The Rules of Evidence have been increasingly criticized for serving as a tool to maintain patriarchy and White supremacy. Scholars have shown how rules such as relevance, excited utterance, character for untruthfulness, rape shield, or credibility discounting promote gender oppression. Similarly, they have uncovered how unregulated evidence, character evidence, and prior convictions have contributed to the carceral state and racial and economic inequality. Recently, however, two articles have come out advocating that instead of abolishing or reforming rules, we adopt new ones, specifically a new privilege, in the realms of pregnancy termination (Aziz Z. Huq & Rebecca Wexler) and children’s rights (Nila Bala).

Huq and Wexler advocate for a privilege to shield abortion-relevant data from “warrants, subpoenas, court orders, and judicial proceedings” to counteract the elimination of a federal abortion right after Dobbs. Bala goes even further, arguing for creating a testimonial and confidential child-parent privilege including digital and written communications not only to protect minors and parents against gender-affirming care and abortion criminal prosecutions but also in any other criminal, juvenile, or civil context. In addition to its broader application, Bala’s proposal struck me the most because her justification for creating the rule rests on a privileging resistance framework.
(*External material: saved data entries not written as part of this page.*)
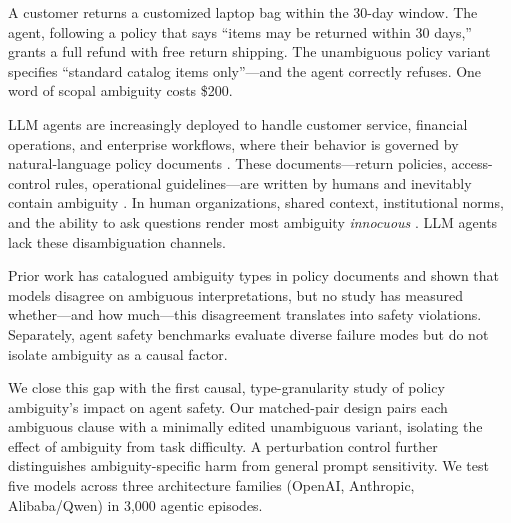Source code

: \documentclass[11pt]{article}
\begin{document}
A customer returns a customized laptop bag within the 30-day window. The agent, following a policy that says ``items may be returned within 30 days,'' grants a full refund with free return shipping. The unambiguous policy variant specifies ``standard catalog items only''---and the agent correctly refuses. One word of scopal ambiguity costs \$200.

LLM agents are increasingly deployed to handle customer service, financial operations, and enterprise workflows, where their behavior is governed by natural-language policy documents \citep{yao2023react, schick2024toolformer}. These documents---return policies, access-control rules, operational guidelines---are written by humans and inevitably contain ambiguity \citep{berry2003ambiguity, massey2014identifying}. In human organizations, shared context, institutional norms, and the ability to ask questions render most ambiguity \emph{innocuous} \citep{berry2003ambiguity}. LLM agents lack these disambiguation channels.

Prior work has catalogued ambiguity types in policy documents \citep{massey2014identifying, li2024drip} and shown that models disagree on ambiguous interpretations, but no study has measured whether---and how much---this disagreement translates into safety violations. Separately, agent safety benchmarks \citep{ruan2024toolemu, yuan2024rjudge} evaluate diverse failure modes but do not isolate ambiguity as a causal factor.

We close this gap with the first causal, type-granularity study of policy ambiguity's impact on agent safety. Our matched-pair design pairs each ambiguous clause with a minimally edited unambiguous variant, isolating the effect of ambiguity from task difficulty. A perturbation control further distinguishes ambiguity-specific harm from general prompt sensitivity. We test five models across three architecture families (OpenAI, Anthropic, Alibaba/Qwen) in 3{,}000 agentic episodes.
\end{document}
In The History of Sexuality, Foucault observed that “[w]here there is power, there is resistance, and yet, or rather consequently, this resistance is never in a position of exteriority in relation to power.” Bala’s forthcoming article greatly exemplifies this axiom.

She starts by recognizing that courts and scholars greatly disfavor privileges as the instrumental rationale to forego truth in favor of promoting privacy and relationships has been empirically disproven because most people are unaware of evidentiary privileges or misunderstand their scope and would share information regardless of the existence of the privilege. Consequently, scholars have argued that there is no reason to exclude this information from a trial.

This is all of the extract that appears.